Will I need to use multiple other database backends such as MySQL or possibly MetaKit?
Thanks for any help or thoughts.
Jimmie Houchin
Currently, Zope 1 uses a single file to store its data. That means that it is subject to the ext2 fs limit of 2gb on 32 bit systems. On an alpha, no such limit (ok, there is, but its on the order of 8 million terabytes), but in either case, one file. Zope 2 will use ZODB3, which should permit multiple files to be used for one Zope site. Either way, MySQL or similar techniques can certainly be used to extend the holding capacity of either database. Indeed, the ZODB3 will be able to store its data in an RDBM. I'm sure the DC Gurus could tell you more, as they have worked with large datasets, but they are currently otherwise occupied.
_______________________________________________ Zope maillist - Zope@zope.org http://www.zope.org/mailman/listinfo/zope
(For developer-specific issues, use the companion list, zope-dev@zope.org - http://www.zope.org/mailman/listinfo/zope-dev )
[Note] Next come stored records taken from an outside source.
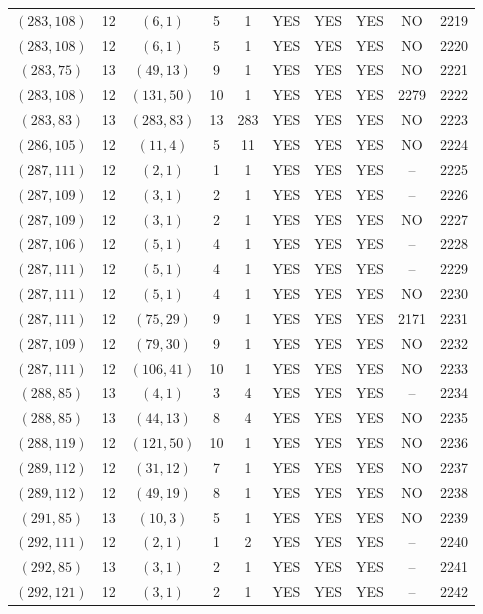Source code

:\begin{longtable}{|c|c|c|c|c|c|c|c|c|c|}
$(283, 108)$ & 12 & $(6, 1)$ & 5 & 1 & YES & YES & YES & NO & 2219\\
$(283, 108)$ & 12 & $(6, 1)$ & 5 & 1 & YES & YES & YES & NO & 2220\\
$(283, 75)$ & 13 & $(49, 13)$ & 9 & 1 & YES & YES & YES & NO & 2221\\
$(283, 108)$ & 12 & $(131, 50)$ & 10 & 1 & YES & YES & YES & 2279 & 2222\\
$(283, 83)$ & 13 & $(283, 83)$ & 13 & 283 & YES & YES & YES & NO & 2223\\
$(286, 105)$ & 12 & $(11, 4)$ & 5 & 11 & YES & YES & YES & NO & 2224\\
$(287, 111)$ & 12 & $(2, 1)$ & 1 & 1 & YES & YES & YES & -- & 2225\\
$(287, 109)$ & 12 & $(3, 1)$ & 2 & 1 & YES & YES & YES & -- & 2226\\
$(287, 109)$ & 12 & $(3, 1)$ & 2 & 1 & YES & YES & YES & NO & 2227\\
$(287, 106)$ & 12 & $(5, 1)$ & 4 & 1 & YES & YES & YES & -- & 2228\\
$(287, 111)$ & 12 & $(5, 1)$ & 4 & 1 & YES & YES & YES & -- & 2229\\
$(287, 111)$ & 12 & $(5, 1)$ & 4 & 1 & YES & YES & YES & NO & 2230\\
$(287, 111)$ & 12 & $(75, 29)$ & 9 & 1 & YES & YES & YES & 2171 & 2231\\
$(287, 109)$ & 12 & $(79, 30)$ & 9 & 1 & YES & YES & YES & NO & 2232\\
$(287, 111)$ & 12 & $(106, 41)$ & 10 & 1 & YES & YES & YES & NO & 2233\\
$(288, 85)$ & 13 & $(4, 1)$ & 3 & 4 & YES & YES & YES & -- & 2234\\
$(288, 85)$ & 13 & $(44, 13)$ & 8 & 4 & YES & YES & YES & NO & 2235\\
$(288, 119)$ & 12 & $(121, 50)$ & 10 & 1 & YES & YES & YES & NO & 2236\\
$(289, 112)$ & 12 & $(31, 12)$ & 7 & 1 & YES & YES & YES & NO & 2237\\
$(289, 112)$ & 12 & $(49, 19)$ & 8 & 1 & YES & YES & YES & NO & 2238\\
$(291, 85)$ & 13 & $(10, 3)$ & 5 & 1 & YES & YES & YES & NO & 2239\\
$(292, 111)$ & 12 & $(2, 1)$ & 1 & 2 & YES & YES & YES & -- & 2240\\
$(292, 85)$ & 13 & $(3, 1)$ & 2 & 1 & YES & YES & YES & -- & 2241\\
$(292, 121)$ & 12 & $(3, 1)$ & 2 & 1 & YES & YES & YES & -- & 2242\\

\end{longtable}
-- Howard Clinton Shaw III - Grum St. Thomas High School #include "disclaimer.h"
At 07:49 AM 5/24/99 -0500, Howard Clinton Shaw III wrote:
On Sat, 22 May 1999, Jimmie Houchin wrote: [snip] Currently, Zope 1 uses a single file to store its data. That means that it is subject to the ext2 fs limit of 2gb on 32 bit systems. On an alpha, no such limit (ok, there is, but its on the order of 8 million terabytes), but in either case, one file. Zope 2 will use ZODB3, which should permit multiple files to be used for one Zope site. Either way, MySQL or similar techniques can certainly be used to extend the holding capacity of either database. Indeed, the ZODB3 will be able to store its data in an RDBM.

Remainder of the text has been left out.